Scenario What goes wrong Correct approach
Ties between non-tree edge and path-max Using w > max only yields a too-large second-best. Add the w == max → delta 0 branch.
w < max, no second-max Subtracting -inf produces nonsense. Skip the edge; it contributes no valid distinct swap.
Disconnected graph cnt != n−1; LCA over a forest is undefined. Detect after Kruskal, return sentinel.
Graph already a tree No non-tree edges; best stays +inf. Return "no second-best MST."
Stack overflow on long chains Recursive DFS in buildLCA. Use iterative DFS/BFS.
Integer overflow Summing many large weights in 32-bit. Use 64-bit for mstW and deltas.

Performance Analysis

V E Naive O(E·V) LCA O((V+E) log V)
10³ 5·10³ ~5·10⁶ ops ~6·10⁴ ops
10⁴ 5·10⁴ ~5·10⁸ ops (seconds) ~7·10⁵ ops (ms)
10⁵ 5·10⁵ ~5·10¹⁰ ops (minutes) ~9·10⁶ ops (tens of ms)

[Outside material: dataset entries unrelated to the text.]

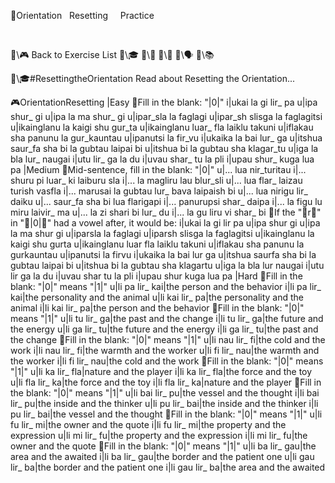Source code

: 📛Orientation
&nbsp; Resetting
&nbsp; &nbsp; Practice

&nbsp;

🔗\🎮 Back to Exercise List
🔗\🎓
🔗\📖
🔗\🌳
🔗\🗣️
🔗\📚

🔗\🎓#ResettingtheOrientation Read about Resetting the Orientation...

🎮OrientationResetting
|Easy
🔹Fill in the blank: "|0|"
i|ukai la gi lir_ pa
u|ipa shur_ gi
u|ipa la ma shur_ gi
u|ipar_sla la faglagi
u|ipar_sh slisga la faglagitsi
u|ikainglanu la kaigi shu gur_ta
u|ikainglanu luar_ fla laiklu takuni
u|iflakau sha panunu la gur_kauntau
u|ipanutsi la fir_vu
i|ukaika la bai lur_ ga
u|itshua saur_fa sha bi la gubtau laipai bi
u|itshua bi la gubtau sha klagar_tu
u|iga la bla lur_ naugai
i|utu lir_ ga la du
i|uvau shar_ tu la pli
i|upau shur_ kuga lua pa
|Medium
🔹Mid-sentence, fill in the blank: "|0|"
u|... lua nir_turitau
i|... shuru pi luar_ ki laiburu sla
i|... la magliru lau blur_sli
u|... lua flar_ laizau turish vasfla
i|... marusai la gubtau lur_ bava laipaish bi
u|... lua nirigu lir_ daiku
u|... saur_fa sha bi lua flarigapi
i|... panurupsi shar_ daipa
i|... la figu lu miru laivir_ ma
u|... la zi shari bi lur_ du
i|... la gu liru vi shar_ bi
🔹If the "🎏r💬" in "🎏|0|💬" had a vowel after, it would be:
i|ukai la gi lir pa
u|ipa shur gi
u|ipa la ma shur gi
u|iparsla la faglagi
u|iparsh slisga la faglagitsi
u|ikainglanu la kaigi shu gurta
u|ikainglanu luar fla laiklu takuni
u|iflakau sha panunu la gurkauntau
u|ipanutsi la firvu
i|ukaika la bai lur ga
u|itshua saurfa sha bi la gubtau laipai bi
u|itshua bi la gubtau sha klagartu
u|iga la bla lur naugai
i|utu lir ga la du
i|uvau shar tu la pli
i|upau shur kuga lua pa
|Hard
🔹Fill in the blank: "|0|" means "|1|"
u|li pa lir_ kai|the person and the behavior
i|li pa lir_ kai|the personality and the animal
u|li kai lir_ pa|the personality and the animal
i|li kai lir_ pa|the person and the behavior
🔹Fill in the blank: "|0|" means "|1|"
u|li tu lir_ ga|the past and the change
i|li tu lir_ ga|the future and the energy
u|li ga lir_ tu|the future and the energy
i|li ga lir_ tu|the past and the change
🔹Fill in the blank: "|0|" means "|1|"
u|li nau lir_ fi|the cold and the work
i|li nau lir_ fi|the warmth and the worker
u|li fi lir_ nau|the warmth and the worker
i|li fi lir_ nau|the cold and the work
🔹Fill in the blank: "|0|" means "|1|"
u|li ka lir_ fla|nature and the player
i|li ka lir_ fla|the force and the toy
u|li fla lir_ ka|the force and the toy
i|li fla lir_ ka|nature and the player
🔹Fill in the blank: "|0|" means "|1|"
u|li bai lir_ pu|the vessel and the thought
i|li bai lir_ pu|the inside and the thinker
u|li pu lir_ bai|the inside and the thinker
i|li pu lir_ bai|the vessel and the thought
🔹Fill in the blank: "|0|" means "|1|"
u|li fu lir_ mi|the owner and the quote
i|li fu lir_ mi|the property and the expression
u|li mi lir_ fu|the property and the expression
i|li mi lir_ fu|the owner and the quote
🔹Fill in the blank: "|0|" means "|1|"
u|li ba lir_ gau|the area and the awaited
i|li ba lir_ gau|the border and the patient one
u|li gau lir_ ba|the border and the patient one
i|li gau lir_ ba|the area and the awaited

The LCA method scales to graphs the naive method cannot touch. The breakeven is around V ≈ 2000: below it, the naive version's tiny constant can win; above it, binary lifting dominates.

Python (micro-benchmark sketch)

import random, time

def gen(n, m, seed):
    random.seed(seed)
    es = [(i, i + 1, random.randint(1, 1000)) for i in range(n - 1)]  # path keeps it connected
    while len(es) < m:
        u, v = random.randrange(n), random.randrange(n)
        if u != v:
            es.append((u, v, random.randint(1, 1000)))
    return es

n, m = 50_000, 200_000
edges = gen(n, m, 7)
t = time.perf_counter()
# call second_best_with_swap(n, edges) here
print("elapsed:", time.perf_counter() - t)

The dominant cost is the E queries at O(log V) each, not the MST build.


Best Practices

  • Always validate against brute force on random small graphs, especially with many equal weights — the equal-weight branch is the bug magnet.
  • Pick LCA binary lifting by default. Move to HLD only when edge weights change between queries.
  • Build the MST adjacency during Kruskal, not in a separate pass — fewer bugs, less code.
  • Return the swap, not just the weight, when the caller needs to act (backup networks, edge reporting).
  • Keep merge pure and unit-tested; it is the one function whose subtlety (strict-less second) determines correctness.
  • Use 64-bit accumulators for weights.

Visual Animation

See animation.html for an interactive view.

The middle-level animation highlights: - The fundamental cycle each non-tree edge forms with the MST. - The path-max (and second-max) edge on that cycle. - The delta computed per edge and the running minimum. - The final second-best tree with the swapped edge shown in a distinct color.


Summary

The second-best MST differs from the MST by exactly one edge because of an exchange argument on the symmetric difference of two spanning trees. The algorithm is "evaluate every non-tree-edge swap," where each swap's cost is w − (largest removable path edge). Correctness hinges on the three-branch rule — w > max, w == max (delta 0), w < max (use second-max) — which is why we track both the first and second maximum along tree paths. Compute those maxima with LCA binary lifting for O((V+E) log V), or with heavy-light decomposition when weights are dynamic. The very same path-max engine answers MST sensitivity and critical/pseudo-critical-edge questions, making this a high-leverage technique to master.